(Beginning of Data for this task)

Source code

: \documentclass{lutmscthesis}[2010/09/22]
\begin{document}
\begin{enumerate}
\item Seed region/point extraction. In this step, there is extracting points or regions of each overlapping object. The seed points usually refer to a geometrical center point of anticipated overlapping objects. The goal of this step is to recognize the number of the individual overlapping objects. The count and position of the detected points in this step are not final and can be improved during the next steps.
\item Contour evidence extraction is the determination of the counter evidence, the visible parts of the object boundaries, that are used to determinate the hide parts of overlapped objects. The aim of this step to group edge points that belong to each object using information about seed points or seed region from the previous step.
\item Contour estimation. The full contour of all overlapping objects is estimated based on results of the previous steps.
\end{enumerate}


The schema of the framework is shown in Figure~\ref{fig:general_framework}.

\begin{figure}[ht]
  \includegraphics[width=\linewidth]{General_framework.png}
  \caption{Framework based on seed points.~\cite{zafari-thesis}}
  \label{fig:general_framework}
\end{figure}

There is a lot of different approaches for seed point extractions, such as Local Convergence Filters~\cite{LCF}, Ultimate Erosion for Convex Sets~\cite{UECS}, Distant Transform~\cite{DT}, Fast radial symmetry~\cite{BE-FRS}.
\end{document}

(End of Data for this task)
(Beginning of Data for this task)

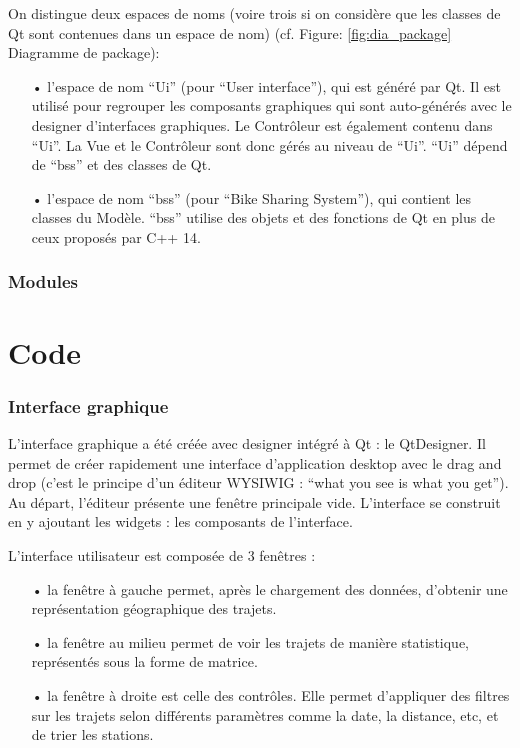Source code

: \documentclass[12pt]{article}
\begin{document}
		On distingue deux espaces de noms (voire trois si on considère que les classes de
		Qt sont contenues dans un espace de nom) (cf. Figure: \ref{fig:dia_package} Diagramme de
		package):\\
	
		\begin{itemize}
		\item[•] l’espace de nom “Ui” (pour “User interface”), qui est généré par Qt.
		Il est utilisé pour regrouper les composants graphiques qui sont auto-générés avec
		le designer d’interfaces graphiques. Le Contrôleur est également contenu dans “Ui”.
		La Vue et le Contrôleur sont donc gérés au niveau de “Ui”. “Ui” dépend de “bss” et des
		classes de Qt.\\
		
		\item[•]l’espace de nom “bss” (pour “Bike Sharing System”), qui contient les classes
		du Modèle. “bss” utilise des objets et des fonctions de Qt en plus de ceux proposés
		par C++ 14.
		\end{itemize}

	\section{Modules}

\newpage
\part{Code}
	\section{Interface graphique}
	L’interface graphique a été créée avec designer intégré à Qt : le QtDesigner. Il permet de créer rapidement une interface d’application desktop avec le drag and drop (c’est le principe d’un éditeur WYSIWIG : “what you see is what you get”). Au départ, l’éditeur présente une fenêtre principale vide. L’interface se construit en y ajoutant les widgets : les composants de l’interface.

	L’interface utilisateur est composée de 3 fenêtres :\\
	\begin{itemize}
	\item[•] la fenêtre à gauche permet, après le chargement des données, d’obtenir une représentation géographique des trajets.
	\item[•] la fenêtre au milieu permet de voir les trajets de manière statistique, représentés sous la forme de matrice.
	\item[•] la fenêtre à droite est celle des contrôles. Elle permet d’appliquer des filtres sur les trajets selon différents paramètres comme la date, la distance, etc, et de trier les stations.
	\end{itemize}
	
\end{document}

(End of Data for this task)
(Beginning of Data for this task)

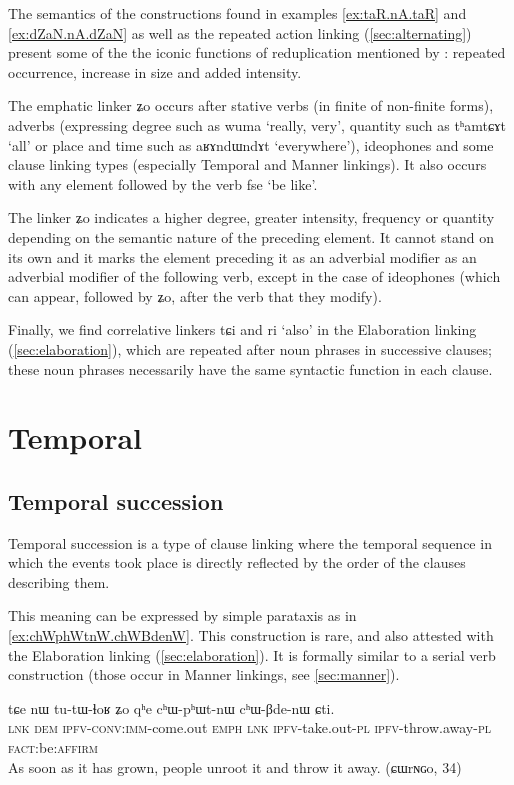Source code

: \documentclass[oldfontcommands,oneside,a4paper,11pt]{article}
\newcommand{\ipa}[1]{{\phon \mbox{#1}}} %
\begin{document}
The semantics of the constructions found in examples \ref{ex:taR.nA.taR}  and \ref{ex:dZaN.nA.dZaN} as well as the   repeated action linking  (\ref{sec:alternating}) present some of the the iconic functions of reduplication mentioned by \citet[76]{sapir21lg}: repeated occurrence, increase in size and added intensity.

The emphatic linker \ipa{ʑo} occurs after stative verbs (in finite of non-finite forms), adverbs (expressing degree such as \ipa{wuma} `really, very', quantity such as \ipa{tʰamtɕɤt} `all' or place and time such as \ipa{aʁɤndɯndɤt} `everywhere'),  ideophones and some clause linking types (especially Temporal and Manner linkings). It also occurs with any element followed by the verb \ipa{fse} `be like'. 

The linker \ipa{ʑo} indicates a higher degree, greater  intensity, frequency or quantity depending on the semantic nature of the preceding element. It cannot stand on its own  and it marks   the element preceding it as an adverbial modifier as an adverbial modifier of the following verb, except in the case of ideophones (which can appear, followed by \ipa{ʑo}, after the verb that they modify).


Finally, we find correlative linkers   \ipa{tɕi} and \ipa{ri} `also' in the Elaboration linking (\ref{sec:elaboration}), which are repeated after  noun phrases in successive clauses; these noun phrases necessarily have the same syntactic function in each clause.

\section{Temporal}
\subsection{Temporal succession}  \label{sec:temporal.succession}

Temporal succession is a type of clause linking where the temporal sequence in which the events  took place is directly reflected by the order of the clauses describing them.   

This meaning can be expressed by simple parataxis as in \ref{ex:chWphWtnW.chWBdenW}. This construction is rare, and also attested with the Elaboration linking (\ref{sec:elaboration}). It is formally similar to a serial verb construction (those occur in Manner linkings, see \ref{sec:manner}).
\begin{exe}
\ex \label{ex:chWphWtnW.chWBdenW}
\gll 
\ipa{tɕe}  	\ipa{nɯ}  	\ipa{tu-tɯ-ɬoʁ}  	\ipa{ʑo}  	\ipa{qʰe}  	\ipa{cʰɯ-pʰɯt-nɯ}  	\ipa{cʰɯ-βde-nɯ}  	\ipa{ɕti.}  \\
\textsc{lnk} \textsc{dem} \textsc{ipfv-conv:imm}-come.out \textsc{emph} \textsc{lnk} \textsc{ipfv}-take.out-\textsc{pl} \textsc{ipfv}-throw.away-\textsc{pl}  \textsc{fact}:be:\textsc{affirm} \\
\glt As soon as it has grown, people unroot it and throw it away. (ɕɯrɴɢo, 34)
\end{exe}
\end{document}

(End of Data for this task)

Task brief:
Determine the number of lines in the data above that include the word "some", then answer with that number alone.

Answer for the task:
2